Task requirements: Every record below should be written out exactly; pictures stay out.

Dataset entries:
Content starts

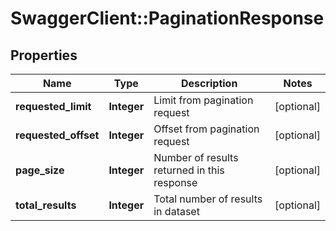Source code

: # SwaggerClient::PaginationResponse

## Properties
Name | Type | Description | Notes
------------ | ------------- | ------------- | -------------
**requested_limit** | **Integer** | Limit from pagination request | [optional] 
**requested_offset** | **Integer** | Offset from pagination request | [optional] 
**page_size** | **Integer** | Number of results returned in this response | [optional] 
**total_results** | **Integer** | Total number of results in dataset | [optional] 


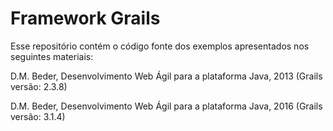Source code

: # Framework Grails

Esse repositório contém o código fonte dos exemplos apresentados nos seguintes materiais:

D.M. Beder, Desenvolvimento Web Ágil para a plataforma Java, 2013 (Grails versão: 2.3.8)

D.M. Beder, Desenvolvimento Web Ágil para a plataforma Java, 2016 (Grails versão: 3.1.4)
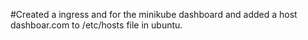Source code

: #Created a ingress and for the minikube dashboard and added a host dashboar.com to /etc/hosts file in ubuntu.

Content ends

Answer:
Source code

: # SwaggerClient::PaginationResponse

## Properties
Name | Type | Description | Notes
------------ | ------------- | ------------- | -------------
**requested_limit** | **Integer** | Limit from pagination request | [optional] 
**requested_offset** | **Integer** | Offset from pagination request | [optional] 
**page_size** | **Integer** | Number of results returned in this response | [optional] 
**total_results** | **Integer** | Total number of results in dataset | [optional] 


Source code

: # Framework Grails

Esse repositório contém o código fonte dos exemplos apresentados nos seguintes materiais:

D.M. Beder, Desenvolvimento Web Ágil para a plataforma Java, 2013 (Grails versão: 2.3.8)

D.M. Beder, Desenvolvimento Web Ágil para a plataforma Java, 2016 (Grails versão: 3.1.4)
Source code

: #Created a ingress and for the minikube dashboard and added a host dashboar.com to /etc/hosts file in ubuntu.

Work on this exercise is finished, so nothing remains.